WHAT YOU NEED TO DO
Up to and including the line that holds "### Phase 4: Testing and Validation", print the data exactly from its first line; do not print the pictures.
....
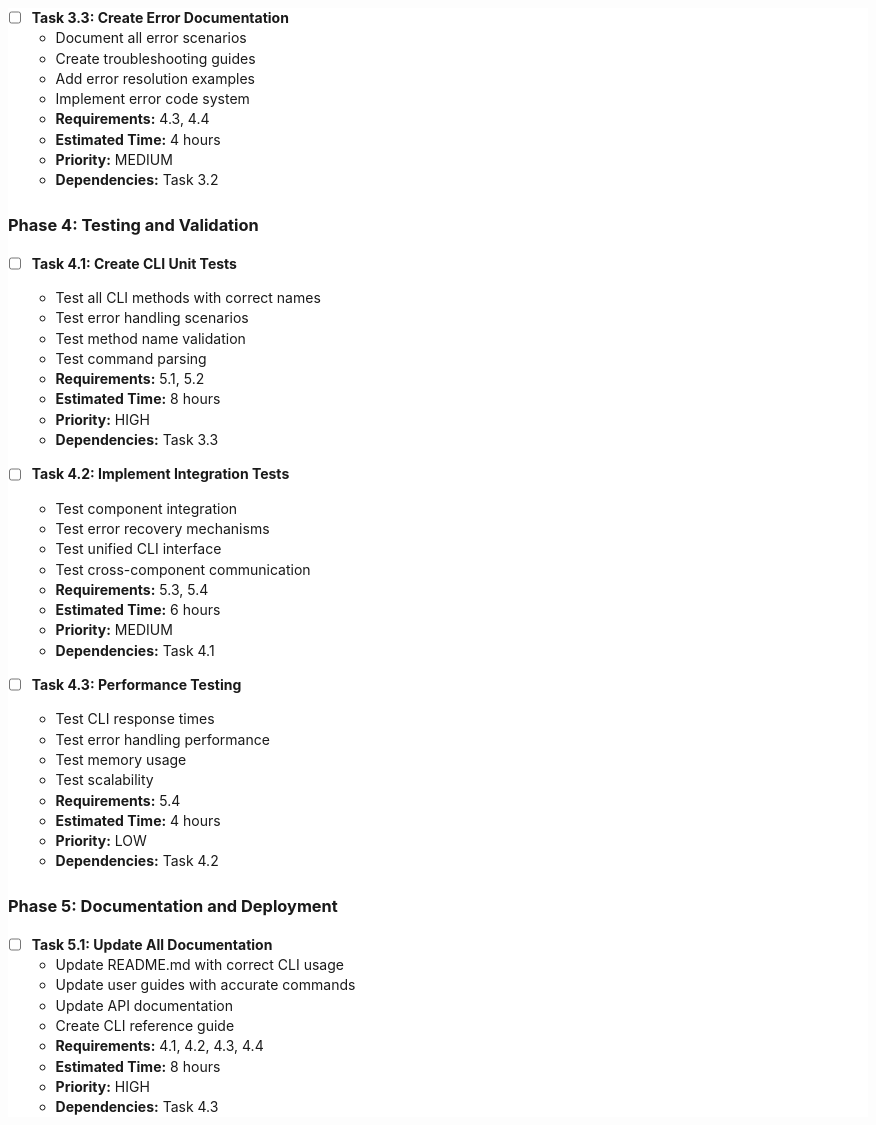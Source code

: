 - [ ] **Task 3.3: Create Error Documentation**
  - Document all error scenarios
  - Create troubleshooting guides
  - Add error resolution examples
  - Implement error code system
  - **Requirements:** 4.3, 4.4
  - **Estimated Time:** 4 hours
  - **Priority:** MEDIUM
  - **Dependencies:** Task 3.2

### Phase 4: Testing and Validation

- [ ] **Task 4.1: Create CLI Unit Tests**
  - Test all CLI methods with correct names
  - Test error handling scenarios
  - Test method name validation
  - Test command parsing
  - **Requirements:** 5.1, 5.2
  - **Estimated Time:** 8 hours
  - **Priority:** HIGH
  - **Dependencies:** Task 3.3

- [ ] **Task 4.2: Implement Integration Tests**
  - Test component integration
  - Test error recovery mechanisms
  - Test unified CLI interface
  - Test cross-component communication
  - **Requirements:** 5.3, 5.4
  - **Estimated Time:** 6 hours
  - **Priority:** MEDIUM
  - **Dependencies:** Task 4.1

- [ ] **Task 4.3: Performance Testing**
  - Test CLI response times
  - Test error handling performance
  - Test memory usage
  - Test scalability
  - **Requirements:** 5.4
  - **Estimated Time:** 4 hours
  - **Priority:** LOW
  - **Dependencies:** Task 4.2

### Phase 5: Documentation and Deployment

- [ ] **Task 5.1: Update All Documentation**
  - Update README.md with correct CLI usage
  - Update user guides with accurate commands
  - Update API documentation
  - Create CLI reference guide
  - **Requirements:** 4.1, 4.2, 4.3, 4.4
  - **Estimated Time:** 8 hours
  - **Priority:** HIGH
  - **Dependencies:** Task 4.3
....
WRITTEN SOLUTION
Source code

: - [ ] **Task 3.3: Create Error Documentation**
  - Document all error scenarios
  - Create troubleshooting guides
  - Add error resolution examples
  - Implement error code system
  - **Requirements:** 4.3, 4.4
  - **Estimated Time:** 4 hours
  - **Priority:** MEDIUM
  - **Dependencies:** Task 3.2

### Phase 4: Testing and Validation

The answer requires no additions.